Nederland eerst! In de aanbestedingsstrijd rond vier nieuwe onderzeeboten voor de Koninklijke Marine ging het vorige week opeens over de vraag of de eigen industrie bij zo’n grote order geen voorrang moet krijgen. Na het uitgelekte nieuws dat niet de Zweeds-Nederlandse combinatie Saab Damen maar het Franse Naval Group de order krijgt, schoot een deel van de politiek in een nationale kramp. De SGP vroeg een spoeddebat, want wie aan Damen komt, komt kennelijk aan Nederland. En Frankrijk, tja, mooi vakantieland, land van stokbrood en camembert, maar van oudsher geen natuurlijke partner voor Europese defensiesamenwerking.
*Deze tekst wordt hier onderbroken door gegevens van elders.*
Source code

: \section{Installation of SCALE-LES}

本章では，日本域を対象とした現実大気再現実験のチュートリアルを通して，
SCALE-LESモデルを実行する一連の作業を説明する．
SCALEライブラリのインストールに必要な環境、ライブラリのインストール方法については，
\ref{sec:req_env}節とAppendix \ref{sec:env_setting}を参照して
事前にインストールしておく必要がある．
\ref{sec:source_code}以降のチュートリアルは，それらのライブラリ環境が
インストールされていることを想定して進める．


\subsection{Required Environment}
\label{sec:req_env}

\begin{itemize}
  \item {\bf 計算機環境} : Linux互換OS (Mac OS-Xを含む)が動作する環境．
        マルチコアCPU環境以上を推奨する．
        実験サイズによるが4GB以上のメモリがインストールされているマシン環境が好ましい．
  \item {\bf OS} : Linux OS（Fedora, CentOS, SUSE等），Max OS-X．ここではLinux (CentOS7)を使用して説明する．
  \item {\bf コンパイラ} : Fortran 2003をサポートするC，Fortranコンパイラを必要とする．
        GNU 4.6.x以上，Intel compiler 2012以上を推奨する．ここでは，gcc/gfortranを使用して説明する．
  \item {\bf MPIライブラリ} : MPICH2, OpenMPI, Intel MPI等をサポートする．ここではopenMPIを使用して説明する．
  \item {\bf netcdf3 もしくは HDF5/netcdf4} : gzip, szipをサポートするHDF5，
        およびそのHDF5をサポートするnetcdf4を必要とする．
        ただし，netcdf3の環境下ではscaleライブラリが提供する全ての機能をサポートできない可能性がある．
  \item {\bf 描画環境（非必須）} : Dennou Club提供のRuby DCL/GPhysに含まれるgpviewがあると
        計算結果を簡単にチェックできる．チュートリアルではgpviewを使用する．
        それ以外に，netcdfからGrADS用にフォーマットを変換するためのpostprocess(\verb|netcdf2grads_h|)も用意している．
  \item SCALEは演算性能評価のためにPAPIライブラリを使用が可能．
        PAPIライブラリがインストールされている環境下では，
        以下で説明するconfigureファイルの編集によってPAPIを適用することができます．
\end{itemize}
Gelukkig heeft demissionair staatssecretaris van Defensie Christophe van der Maat (VVD) zich niet van de wijs laten brengen. Vrijdag maakte hij bekend dat Naval inderdaad de opdracht krijgt om de onderzeeboten te bouwen. De werf in Normandië levert „de beste balans wat betreft het beste product voor de beste prijs, risicobeheersing en de waarborging van het wezenlijk nationaal veiligheidsbelang en de strategische autonomie”, schrijft Van der Maat in zijn brief aan de Kamer. Naval Group kan „op tijd leveren”, verzekert hij optimistisch. De eerste twee boten zullen op zijn vroegst in 2034 te water gaan.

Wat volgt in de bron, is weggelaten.